Phenethylaminylation: Preliminary In Vitro Evidence for the Covalent Transamidation of Psychedelic Phenethylamines to Glial Proteins using 3,5-Dimethoxy-4-(2-Propynyloxy)-Phenethylamine as a Model Compound

Psychedelics are well known for their ability to produce profoundly altered states of consciousness. But, more importantly, the effects of psychedelics can influence neurobehavioral changes that last well after these acute subjective effects end. This phenomenon is currently being leveraged in the development of psychedelic-assisted psychotherapies for the treatment of multiple neuropsychiatric disorders. The cellular and molecular mechanisms by which single doses of psychedelics are able to mediate long-term cognitive changes are an active area of research. We hypothesize that psychedelics contribute to long term changes in cellular state by covalently modifying proteins. This post-translational modification by psychedelics is possible through the transglutaminase-mediated transamidation of their amine termini to glutamine carboxamide residues.

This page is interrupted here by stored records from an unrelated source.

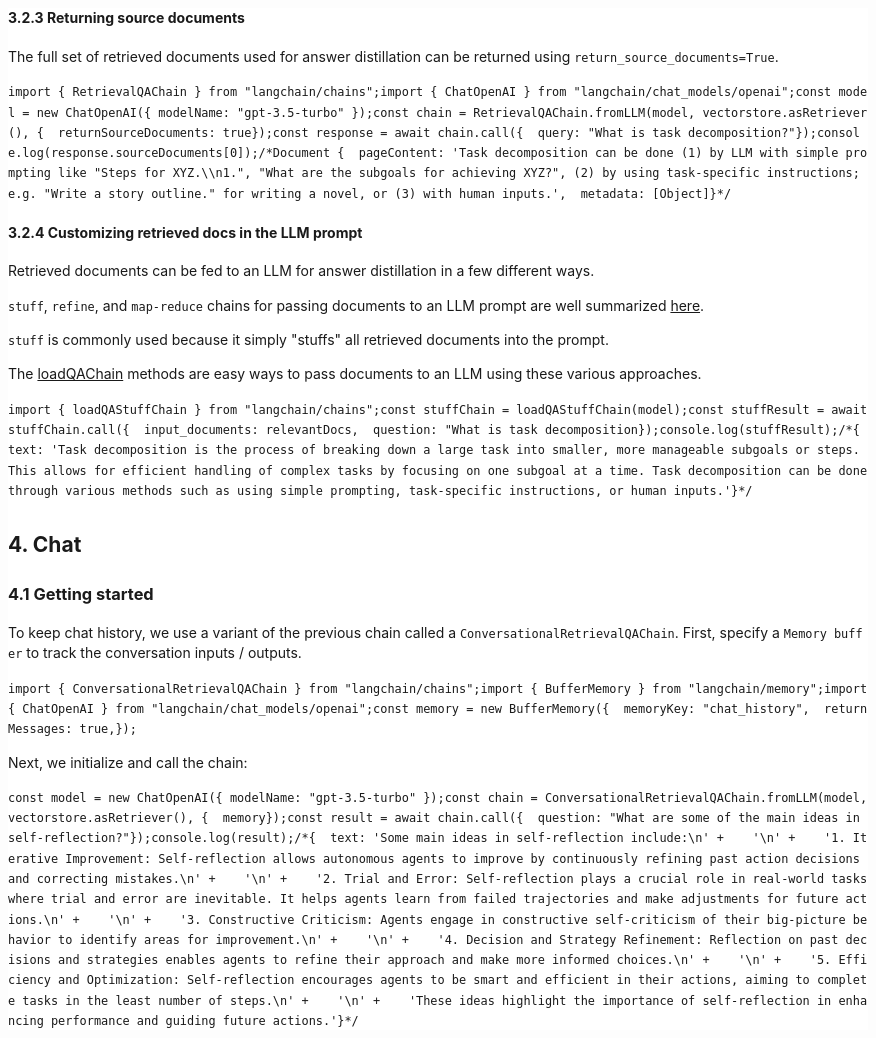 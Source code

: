 #### 3.2.3 Returning source documents[​](#323-returning-source-documents "Direct link to 3.2.3 Returning source documents")

The full set of retrieved documents used for answer distillation can be returned using `return_source_documents=True`.

    import { RetrievalQAChain } from "langchain/chains";import { ChatOpenAI } from "langchain/chat_models/openai";const model = new ChatOpenAI({ modelName: "gpt-3.5-turbo" });const chain = RetrievalQAChain.fromLLM(model, vectorstore.asRetriever(), {  returnSourceDocuments: true});const response = await chain.call({  query: "What is task decomposition?"});console.log(response.sourceDocuments[0]);/*Document {  pageContent: 'Task decomposition can be done (1) by LLM with simple prompting like "Steps for XYZ.\\n1.", "What are the subgoals for achieving XYZ?", (2) by using task-specific instructions; e.g. "Write a story outline." for writing a novel, or (3) with human inputs.',  metadata: [Object]}*/

#### 3.2.4 Customizing retrieved docs in the LLM prompt[​](#324-customizing-retrieved-docs-in-the-llm-prompt "Direct link to 3.2.4 Customizing retrieved docs in the LLM prompt")

Retrieved documents can be fed to an LLM for answer distillation in a few different ways.

`stuff`, `refine`, and `map-reduce` chains for passing documents to an LLM prompt are well summarized [here](/docs/modules/chains/document/).

`stuff` is commonly used because it simply "stuffs" all retrieved documents into the prompt.

The [loadQAChain](/docs/modules/chains/document/) methods are easy ways to pass documents to an LLM using these various approaches.

    import { loadQAStuffChain } from "langchain/chains";const stuffChain = loadQAStuffChain(model);const stuffResult = await stuffChain.call({  input_documents: relevantDocs,  question: "What is task decomposition});console.log(stuffResult);/*{  text: 'Task decomposition is the process of breaking down a large task into smaller, more manageable subgoals or steps. This allows for efficient handling of complex tasks by focusing on one subgoal at a time. Task decomposition can be done through various methods such as using simple prompting, task-specific instructions, or human inputs.'}*/

4\. Chat[​](#4-chat "Direct link to 4. Chat")
---------------------------------------------

### 4.1 Getting started[​](#41-getting-started "Direct link to 4.1 Getting started")

To keep chat history, we use a variant of the previous chain called a `ConversationalRetrievalQAChain`. First, specify a `Memory buffer` to track the conversation inputs / outputs.

    import { ConversationalRetrievalQAChain } from "langchain/chains";import { BufferMemory } from "langchain/memory";import { ChatOpenAI } from "langchain/chat_models/openai";const memory = new BufferMemory({  memoryKey: "chat_history",  returnMessages: true,});

Next, we initialize and call the chain:

    const model = new ChatOpenAI({ modelName: "gpt-3.5-turbo" });const chain = ConversationalRetrievalQAChain.fromLLM(model, vectorstore.asRetriever(), {  memory});const result = await chain.call({  question: "What are some of the main ideas in self-reflection?"});console.log(result);/*{  text: 'Some main ideas in self-reflection include:\n' +    '\n' +    '1. Iterative Improvement: Self-reflection allows autonomous agents to improve by continuously refining past action decisions and correcting mistakes.\n' +    '\n' +    '2. Trial and Error: Self-reflection plays a crucial role in real-world tasks where trial and error are inevitable. It helps agents learn from failed trajectories and make adjustments for future actions.\n' +    '\n' +    '3. Constructive Criticism: Agents engage in constructive self-criticism of their big-picture behavior to identify areas for improvement.\n' +    '\n' +    '4. Decision and Strategy Refinement: Reflection on past decisions and strategies enables agents to refine their approach and make more informed choices.\n' +    '\n' +    '5. Efficiency and Optimization: Self-reflection encourages agents to be smart and efficient in their actions, aiming to complete tasks in the least number of steps.\n' +    '\n' +    'These ideas highlight the importance of self-reflection in enhancing performance and guiding future actions.'}*/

Here, we synthesize and utilize a propargylated analogue of mescaline - the classic serotonergic psychedelic phenethylamine found in cacti species - to identify putative protein targets of psychedelic modifications through the use of click-chemistry in a primary human astrocyte cell culture model. Our preliminary findings indicate that a diverse array of glial proteins may be substrates for transglutaminase 2-mediated monoaminylation by our model phenethylamine ("phenethylaminylation"). Based on these points, we speculatively highlight new directions for the study of this putative noncanonical psychedelic activity.